Task objective → Every entry that appears below is to be output exactly.

(Recorded data)
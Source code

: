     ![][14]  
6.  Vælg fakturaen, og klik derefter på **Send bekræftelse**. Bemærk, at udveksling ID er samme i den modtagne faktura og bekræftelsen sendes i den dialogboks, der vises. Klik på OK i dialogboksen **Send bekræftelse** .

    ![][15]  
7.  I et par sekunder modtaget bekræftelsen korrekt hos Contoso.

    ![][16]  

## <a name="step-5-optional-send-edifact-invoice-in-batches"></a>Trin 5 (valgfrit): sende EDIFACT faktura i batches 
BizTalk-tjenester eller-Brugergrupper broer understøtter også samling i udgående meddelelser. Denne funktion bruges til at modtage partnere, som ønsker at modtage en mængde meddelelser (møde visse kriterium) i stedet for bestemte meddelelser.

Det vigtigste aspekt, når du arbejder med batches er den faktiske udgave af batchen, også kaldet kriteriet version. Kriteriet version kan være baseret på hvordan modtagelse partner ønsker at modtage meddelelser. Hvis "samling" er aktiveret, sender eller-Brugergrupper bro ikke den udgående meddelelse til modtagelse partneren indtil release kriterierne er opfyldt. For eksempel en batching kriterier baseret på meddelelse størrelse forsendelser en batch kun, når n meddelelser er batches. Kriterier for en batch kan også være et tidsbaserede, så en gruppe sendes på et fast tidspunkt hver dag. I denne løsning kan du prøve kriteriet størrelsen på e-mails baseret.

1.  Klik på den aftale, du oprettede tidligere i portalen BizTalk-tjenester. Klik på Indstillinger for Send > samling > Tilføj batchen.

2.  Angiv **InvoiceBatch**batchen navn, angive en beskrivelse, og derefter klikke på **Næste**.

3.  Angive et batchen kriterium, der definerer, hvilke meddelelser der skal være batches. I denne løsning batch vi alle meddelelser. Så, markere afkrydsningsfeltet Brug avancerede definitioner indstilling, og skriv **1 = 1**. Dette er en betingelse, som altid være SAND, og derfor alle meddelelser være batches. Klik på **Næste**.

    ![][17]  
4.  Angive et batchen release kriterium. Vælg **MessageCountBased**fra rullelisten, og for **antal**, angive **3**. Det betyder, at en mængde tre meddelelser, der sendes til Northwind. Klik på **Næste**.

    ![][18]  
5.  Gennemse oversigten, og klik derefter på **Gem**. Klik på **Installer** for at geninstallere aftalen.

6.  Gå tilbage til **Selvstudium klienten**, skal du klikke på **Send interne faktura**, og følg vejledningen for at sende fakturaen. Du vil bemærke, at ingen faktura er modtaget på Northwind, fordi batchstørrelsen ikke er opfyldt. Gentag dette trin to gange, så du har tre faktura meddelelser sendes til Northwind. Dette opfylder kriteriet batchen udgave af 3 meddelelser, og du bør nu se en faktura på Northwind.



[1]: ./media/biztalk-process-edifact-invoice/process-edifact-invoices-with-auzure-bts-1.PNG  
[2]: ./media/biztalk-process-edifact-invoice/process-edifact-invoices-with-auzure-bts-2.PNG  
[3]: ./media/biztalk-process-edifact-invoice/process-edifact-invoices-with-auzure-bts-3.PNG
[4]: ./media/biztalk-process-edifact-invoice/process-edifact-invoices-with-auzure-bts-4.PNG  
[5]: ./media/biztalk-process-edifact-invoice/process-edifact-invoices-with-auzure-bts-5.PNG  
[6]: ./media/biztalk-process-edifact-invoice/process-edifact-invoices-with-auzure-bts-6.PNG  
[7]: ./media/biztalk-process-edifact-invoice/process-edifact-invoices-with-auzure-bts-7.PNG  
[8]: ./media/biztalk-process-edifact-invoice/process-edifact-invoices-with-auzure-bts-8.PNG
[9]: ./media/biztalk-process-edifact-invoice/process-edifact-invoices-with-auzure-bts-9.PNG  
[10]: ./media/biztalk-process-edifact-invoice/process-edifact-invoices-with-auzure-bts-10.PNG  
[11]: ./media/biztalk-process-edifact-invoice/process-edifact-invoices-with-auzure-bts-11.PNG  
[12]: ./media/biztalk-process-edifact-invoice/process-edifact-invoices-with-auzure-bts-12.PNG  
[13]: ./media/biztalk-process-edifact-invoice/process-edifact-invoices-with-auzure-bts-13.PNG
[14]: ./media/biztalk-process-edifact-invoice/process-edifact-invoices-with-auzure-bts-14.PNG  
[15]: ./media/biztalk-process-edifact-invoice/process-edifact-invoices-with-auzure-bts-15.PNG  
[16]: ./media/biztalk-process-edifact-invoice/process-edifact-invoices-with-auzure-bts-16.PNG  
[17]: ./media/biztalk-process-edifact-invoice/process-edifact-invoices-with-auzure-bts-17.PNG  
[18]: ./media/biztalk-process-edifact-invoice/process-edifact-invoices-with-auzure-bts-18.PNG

Task answer →
Source code

:     ![][14]  
6.  Vælg fakturaen, og klik derefter på **Send bekræftelse**. Bemærk, at udveksling ID er samme i den modtagne faktura og bekræftelsen sendes i den dialogboks, der vises. Klik på OK i dialogboksen **Send bekræftelse** .

    ![][15]  
7.  I et par sekunder modtaget bekræftelsen korrekt hos Contoso.

    ![][16]  

## <a name="step-5-optional-send-edifact-invoice-in-batches"></a>Trin 5 (valgfrit): sende EDIFACT faktura i batches 
BizTalk-tjenester eller-Brugergrupper broer understøtter også samling i udgående meddelelser. Denne funktion bruges til at modtage partnere, som ønsker at modtage en mængde meddelelser (møde visse kriterium) i stedet for bestemte meddelelser.

Det vigtigste aspekt, når du arbejder med batches er den faktiske udgave af batchen, også kaldet kriteriet version. Kriteriet version kan være baseret på hvordan modtagelse partner ønsker at modtage meddelelser. Hvis "samling" er aktiveret, sender eller-Brugergrupper bro ikke den udgående meddelelse til modtagelse partneren indtil release kriterierne er opfyldt. For eksempel en batching kriterier baseret på meddelelse størrelse forsendelser en batch kun, når n meddelelser er batches. Kriterier for en batch kan også være et tidsbaserede, så en gruppe sendes på et fast tidspunkt hver dag. I denne løsning kan du prøve kriteriet størrelsen på e-mails baseret.

1.  Klik på den aftale, du oprettede tidligere i portalen BizTalk-tjenester. Klik på Indstillinger for Send > samling > Tilføj batchen.

2.  Angiv **InvoiceBatch**batchen navn, angive en beskrivelse, og derefter klikke på **Næste**.

3.  Angive et batchen kriterium, der definerer, hvilke meddelelser der skal være batches. I denne løsning batch vi alle meddelelser. Så, markere afkrydsningsfeltet Brug avancerede definitioner indstilling, og skriv **1 = 1**. Dette er en betingelse, som altid være SAND, og derfor alle meddelelser være batches. Klik på **Næste**.

    ![][17]  
4.  Angive et batchen release kriterium. Vælg **MessageCountBased**fra rullelisten, og for **antal**, angive **3**. Det betyder, at en mængde tre meddelelser, der sendes til Northwind. Klik på **Næste**.

    ![][18]  
5.  Gennemse oversigten, og klik derefter på **Gem**. Klik på **Installer** for at geninstallere aftalen.

6.  Gå tilbage til **Selvstudium klienten**, skal du klikke på **Send interne faktura**, og følg vejledningen for at sende fakturaen. Du vil bemærke, at ingen faktura er modtaget på Northwind, fordi batchstørrelsen ikke er opfyldt. Gentag dette trin to gange, så du har tre faktura meddelelser sendes til Northwind. Dette opfylder kriteriet batchen udgave af 3 meddelelser, og du bør nu se en faktura på Northwind.



[1]: ./media/biztalk-process-edifact-invoice/process-edifact-invoices-with-auzure-bts-1.PNG  
[2]: ./media/biztalk-process-edifact-invoice/process-edifact-invoices-with-auzure-bts-2.PNG  
[3]: ./media/biztalk-process-edifact-invoice/process-edifact-invoices-with-auzure-bts-3.PNG
[4]: ./media/biztalk-process-edifact-invoice/process-edifact-invoices-with-auzure-bts-4.PNG  
[5]: ./media/biztalk-process-edifact-invoice/process-edifact-invoices-with-auzure-bts-5.PNG  
[6]: ./media/biztalk-process-edifact-invoice/process-edifact-invoices-with-auzure-bts-6.PNG  
[7]: ./media/biztalk-process-edifact-invoice/process-edifact-invoices-with-auzure-bts-7.PNG  
[8]: ./media/biztalk-process-edifact-invoice/process-edifact-invoices-with-auzure-bts-8.PNG
[9]: ./media/biztalk-process-edifact-invoice/process-edifact-invoices-with-auzure-bts-9.PNG  
[10]: ./media/biztalk-process-edifact-invoice/process-edifact-invoices-with-auzure-bts-10.PNG  
[11]: ./media/biztalk-process-edifact-invoice/process-edifact-invoices-with-auzure-bts-11.PNG  
[12]: ./media/biztalk-process-edifact-invoice/process-edifact-invoices-with-auzure-bts-12.PNG  
[13]: ./media/biztalk-process-edifact-invoice/process-edifact-invoices-with-auzure-bts-13.PNG
[14]: ./media/biztalk-process-edifact-invoice/process-edifact-invoices-with-auzure-bts-14.PNG  
[15]: ./media/biztalk-process-edifact-invoice/process-edifact-invoices-with-auzure-bts-15.PNG  
[16]: ./media/biztalk-process-edifact-invoice/process-edifact-invoices-with-auzure-bts-16.PNG  
[17]: ./media/biztalk-process-edifact-invoice/process-edifact-invoices-with-auzure-bts-17.PNG  
[18]: ./media/biztalk-process-edifact-invoice/process-edifact-invoices-with-auzure-bts-18.PNG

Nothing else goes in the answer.